MaybeUninit would get new functions to interact with it:

impl<T> MaybeUninit<T> {
    ...
    pub fn written(MaybeInvalid<T>) -> Self;
    pub unsafe fn assume_written(self) -> MaybeInvalid<T>;
    pub unsafe fn assume_written_ref(&self) -> &MaybeInvalid<T>;
    pub unsafe fn assume_written_mut(&mut self) -> &mut MaybeInvalid<T>;
    pub fn write_raw(&mut self, MaybeInvalid<T>) -> &mut MaybeInvalid<T>;
}

Case 1: enum optimization

We could define a trait that gives a compiler "an example" of invalid value of this type:

/// ## Safety
/// INVALID's value must be actually invalid:
/// impossible to obtain in safe Rust
pub unsafe trait Invalid: Sized {
    const INVALID: MaybeInvalid<Self>;
}

// example
unsafe impl<'a, T> Invalid for &'a T {
    const INVALID: MaybeInvalid<Self> = MaybeInvalid::zeroed();
}

This could be used to optimize enums layout for arbitrary user types:
for<T: Invalid> assert_eq!(size_of::<T>(), size_of::<Option<T>>)

Case 2: freezeing uninitialized values

LLVM's freeze instruction, mentioned a couple of times (17188, 22254, 13231 from a quick search) here, would become trivial and safe:

impl<T> MaybeUninit<T> {
    ...
    pub fn freeze(self) -> MaybeInvalid<T>;
}

And if we had some auto trait for always-valid types, then one could create an "uninitialized" buffer without using unsafe:

let mut buf = MaybeUninit::<[u8; 256]>::uninit().freeze().valid();

That trait would be mutually exclusive with Invalid from case 1 though, which is probably fine - there are Drop and Copy but these are fundamental.

1 Like

Sounds like you might be interested in

I don’t think I’m fully understanding how this is supposed to make freeze any easier, but I’m also not quite getting the proposed type’s properties in the first place.

Note that even for valid types, uninitialized bytes are often an option.
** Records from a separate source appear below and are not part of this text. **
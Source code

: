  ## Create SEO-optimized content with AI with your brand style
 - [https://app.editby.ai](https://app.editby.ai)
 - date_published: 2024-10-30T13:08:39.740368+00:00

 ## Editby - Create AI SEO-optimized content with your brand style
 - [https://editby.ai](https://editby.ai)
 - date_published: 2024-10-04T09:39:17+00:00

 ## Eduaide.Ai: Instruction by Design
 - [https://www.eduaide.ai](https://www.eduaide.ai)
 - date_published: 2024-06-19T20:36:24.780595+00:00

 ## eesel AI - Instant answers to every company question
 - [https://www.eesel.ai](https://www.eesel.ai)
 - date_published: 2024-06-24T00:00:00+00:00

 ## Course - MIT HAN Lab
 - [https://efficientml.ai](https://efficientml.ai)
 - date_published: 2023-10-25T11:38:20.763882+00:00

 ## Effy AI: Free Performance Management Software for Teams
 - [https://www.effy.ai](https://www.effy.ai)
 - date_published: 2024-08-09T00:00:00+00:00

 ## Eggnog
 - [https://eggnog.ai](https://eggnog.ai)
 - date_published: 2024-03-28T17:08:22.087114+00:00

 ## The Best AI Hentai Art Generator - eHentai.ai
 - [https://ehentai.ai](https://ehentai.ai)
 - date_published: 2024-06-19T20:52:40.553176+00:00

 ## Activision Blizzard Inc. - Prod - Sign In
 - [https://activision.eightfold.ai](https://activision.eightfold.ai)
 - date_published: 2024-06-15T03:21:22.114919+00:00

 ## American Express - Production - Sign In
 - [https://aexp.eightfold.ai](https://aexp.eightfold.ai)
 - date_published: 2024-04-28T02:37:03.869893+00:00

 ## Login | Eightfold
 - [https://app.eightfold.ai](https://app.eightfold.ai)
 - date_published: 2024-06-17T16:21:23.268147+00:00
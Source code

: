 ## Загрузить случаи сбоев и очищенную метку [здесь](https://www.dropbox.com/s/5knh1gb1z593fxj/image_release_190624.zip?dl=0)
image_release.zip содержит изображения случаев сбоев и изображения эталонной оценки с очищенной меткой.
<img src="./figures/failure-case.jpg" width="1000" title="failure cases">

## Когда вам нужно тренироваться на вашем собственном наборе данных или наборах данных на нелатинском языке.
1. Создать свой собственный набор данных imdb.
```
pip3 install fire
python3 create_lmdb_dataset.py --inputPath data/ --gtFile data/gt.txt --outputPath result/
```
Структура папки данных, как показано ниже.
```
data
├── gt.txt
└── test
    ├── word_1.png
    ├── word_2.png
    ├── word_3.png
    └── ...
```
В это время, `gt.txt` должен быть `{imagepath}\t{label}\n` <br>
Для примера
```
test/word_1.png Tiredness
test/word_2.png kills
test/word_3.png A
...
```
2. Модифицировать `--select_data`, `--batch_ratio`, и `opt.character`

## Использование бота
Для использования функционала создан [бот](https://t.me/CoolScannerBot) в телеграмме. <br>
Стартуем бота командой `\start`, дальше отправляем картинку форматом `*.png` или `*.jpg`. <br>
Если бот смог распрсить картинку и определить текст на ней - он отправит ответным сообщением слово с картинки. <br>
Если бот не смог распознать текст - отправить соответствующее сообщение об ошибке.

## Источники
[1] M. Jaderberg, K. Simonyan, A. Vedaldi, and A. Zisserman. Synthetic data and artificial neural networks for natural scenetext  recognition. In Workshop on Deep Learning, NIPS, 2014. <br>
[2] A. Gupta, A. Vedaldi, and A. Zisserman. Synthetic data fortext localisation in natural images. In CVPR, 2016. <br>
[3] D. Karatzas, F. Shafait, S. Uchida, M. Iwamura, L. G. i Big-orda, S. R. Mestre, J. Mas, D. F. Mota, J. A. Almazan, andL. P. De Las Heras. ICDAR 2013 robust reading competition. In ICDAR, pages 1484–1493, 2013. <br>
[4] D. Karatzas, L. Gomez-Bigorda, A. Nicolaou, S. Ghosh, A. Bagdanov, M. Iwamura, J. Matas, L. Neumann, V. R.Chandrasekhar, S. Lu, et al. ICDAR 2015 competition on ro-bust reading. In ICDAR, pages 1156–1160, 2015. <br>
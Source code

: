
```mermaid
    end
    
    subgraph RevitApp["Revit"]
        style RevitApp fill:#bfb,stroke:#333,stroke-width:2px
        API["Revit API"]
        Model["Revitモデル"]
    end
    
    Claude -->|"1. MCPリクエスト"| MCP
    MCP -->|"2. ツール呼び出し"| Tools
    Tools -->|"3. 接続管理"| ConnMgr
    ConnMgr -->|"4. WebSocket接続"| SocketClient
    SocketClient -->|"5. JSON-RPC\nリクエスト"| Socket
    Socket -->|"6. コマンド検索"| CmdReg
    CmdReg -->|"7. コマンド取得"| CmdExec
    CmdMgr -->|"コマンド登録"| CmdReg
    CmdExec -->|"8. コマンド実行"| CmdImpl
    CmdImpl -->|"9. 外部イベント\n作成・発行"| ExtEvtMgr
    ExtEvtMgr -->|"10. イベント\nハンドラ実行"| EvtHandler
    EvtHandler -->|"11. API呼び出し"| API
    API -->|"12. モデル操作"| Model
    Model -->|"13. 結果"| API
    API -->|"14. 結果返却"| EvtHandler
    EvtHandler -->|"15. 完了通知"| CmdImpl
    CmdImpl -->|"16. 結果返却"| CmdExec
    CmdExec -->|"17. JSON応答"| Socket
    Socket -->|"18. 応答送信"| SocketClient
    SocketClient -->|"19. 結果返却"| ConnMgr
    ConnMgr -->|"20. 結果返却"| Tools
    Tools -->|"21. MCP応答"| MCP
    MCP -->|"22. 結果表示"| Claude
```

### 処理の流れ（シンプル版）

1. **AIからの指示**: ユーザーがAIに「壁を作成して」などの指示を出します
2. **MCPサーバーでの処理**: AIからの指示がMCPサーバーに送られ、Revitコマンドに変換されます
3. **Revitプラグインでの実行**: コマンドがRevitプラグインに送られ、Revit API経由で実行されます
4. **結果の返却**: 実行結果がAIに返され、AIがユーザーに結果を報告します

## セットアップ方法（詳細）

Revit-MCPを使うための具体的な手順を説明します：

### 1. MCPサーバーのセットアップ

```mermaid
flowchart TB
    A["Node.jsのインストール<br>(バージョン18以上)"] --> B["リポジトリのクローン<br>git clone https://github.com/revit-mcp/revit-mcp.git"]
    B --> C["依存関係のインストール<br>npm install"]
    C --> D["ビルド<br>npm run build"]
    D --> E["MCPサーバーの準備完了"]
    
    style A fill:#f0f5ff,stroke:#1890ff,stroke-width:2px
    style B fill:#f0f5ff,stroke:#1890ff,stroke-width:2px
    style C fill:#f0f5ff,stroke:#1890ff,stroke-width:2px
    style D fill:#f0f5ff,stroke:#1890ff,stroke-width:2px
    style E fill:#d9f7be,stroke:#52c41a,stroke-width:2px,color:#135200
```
For example for a type like MaybeUninit<u8> itself; or for the padding bytes in a struct (if it has any padding bytes).

In my mental model, a value in Rust (only speaking of the shallow data, not data behind pointers) consists - basically - just of a sequence of bytes[1], but every byte of memory has not only the 256 different values (from 0 to 255) for concrete numerical values, but also an additional 256’th value that we can call “uninitialized”. (In LLVM this corresponds to the value “undef”.) In Rust types, a byte is thus represented by MaybeUninit<u8>.

A struct or enum value, consisting of a (usually fixed-length) sequence of bytes usually then comes with additional restrictions on the possible values of its bytes. These restrictions could be independent for each byte, but they can also interdepend.

For example u8 is one byte, and restricted to not be undef.

For people worrying about undef not existing at run-time – that’s not really an issue in the abstract machine model. There it really is an undef separate from all other possible values for a byte; just the rules that disallow you from “reading” undef (in a sense of trying to read it as any other concrete byte value 0 through 255) mean that in lowering it into concrete machine code, it never actually needs to be written or read at run-time.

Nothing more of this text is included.